Actually I should be more clear about that. If you call
setsockopt(FANOTIFY_ADD_MARK) where

struct fanotify_so_inode_mark {
__s32 fd; = "/tmp/"
__u32 mask; = (FAN_OPEN | FAN_EVENT_ON_CHILD);
__u32 ignored_mask; = 0
};

and someone opens /tmp/file1 you are going to get an open fd
for /tmp/file1 NOT for /tmp. This is different than inotify.

> Application expected to call readlink("/proc/self/fd") if it
> cares about the file name. But that won't work for every kind of
> event!

It does, since I only give you events where it works :)

> Some things (useful I agree) added:
>
> - Returns an open file descriptor to the affected file.
> - Returns some other attributes, like accessing pid/tgid (uid though?).
> - Can block the process trying to access the file.
>
> API-wise, is there a particular reason for using a new socket
> interface, rather than extending the inotify interface with a few more
> flags and a different event structure?

Since they are syscalls, they pretty much suck to change (setsockopt is
SOOOOO much more versionable)


> So you may have better
> luck with a system call interface than using a socket.

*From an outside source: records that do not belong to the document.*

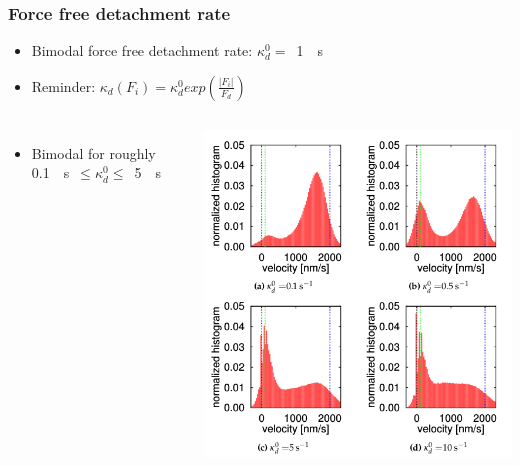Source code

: \documentclass[11pt]{beamer}
\begin{document}
\begin{frame}
 \frametitle{Force free detachment rate}
 \begin{itemize}
  \item 
    Bimodal force free detachment rate: \mbox{$\kappa_d^0 = $ \SI{1}{\per\second}}
  \item
    Reminder: $\kappa_d\left(F_i\right) = \kappa_d^0 exp\left(\frac{\vert F_i\vert}{F_d}\right)$
 \end{itemize}
 
  \begin{columns}
    \begin{itemize}
     \item Bimodal for roughly \mbox{\SI{0.1}{\per\second} $\leq \kappa_d^0 \leq $ \SI{5}{\per\second}}
    \end{itemize}
    \includegraphics[scale=.37]{img/kd0.png}
 \end{columns} 
\end{frame}
\end{document}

I'm going on the suggestion of Alan Cox, but honestly the interface is
clearly segregated, so it can be changed if there is a better idea....



> > struct fanotify_so_access {
> > __u64 cookie;
> > __u32 response;
> > } __attribute__((packed));
> >
> > Where cookie is the cookie from the notification and response is one of:
>
> What happens when a process sends a cookie that it did not receive,
> but another process received it?

Cookie's are specific to your fanotify socket. If you response with an
invalid cookie the setsockopt() call returns -EINVAL;

>
> > FAN_ALLOW: allow the original operation
> > FAN_DENY: deny the original operation
> > FAN_RESET_TIMEOUT: reset the timeout.
> >
> > The last main interface is the 'marking' of inodes. The purpose of
> > inode marks differ between 'directed' and 'global' listeners. Directed
> > fanotify listeners need to mark inodes of interest. They do that also
> > using setsockopt() of type FANOTIFY_SET_MARK with the buffer containing
> > a structure like:
> >
> > struct fanotify_so_inode_mark {
> > __s32 fd;
> > __u32 mask;
> > __u32 ignored_mask;
> > } __attribute__((packed));
> >
> > Where fd is backed by the inode in question. Mask is the events of
> > interest (only used in directed mode) and ignored_mask is the mask of
> > events which should be ignored.
>
> It's hard to see how this differs much from inotify_add_watch, except
> - is this mark global to all processes, or local to the process
> setting the mark?

there are a LOT of similarities. bind() is a lot like inotify_init().
adding a mark is a lot like inotify_add_watch().....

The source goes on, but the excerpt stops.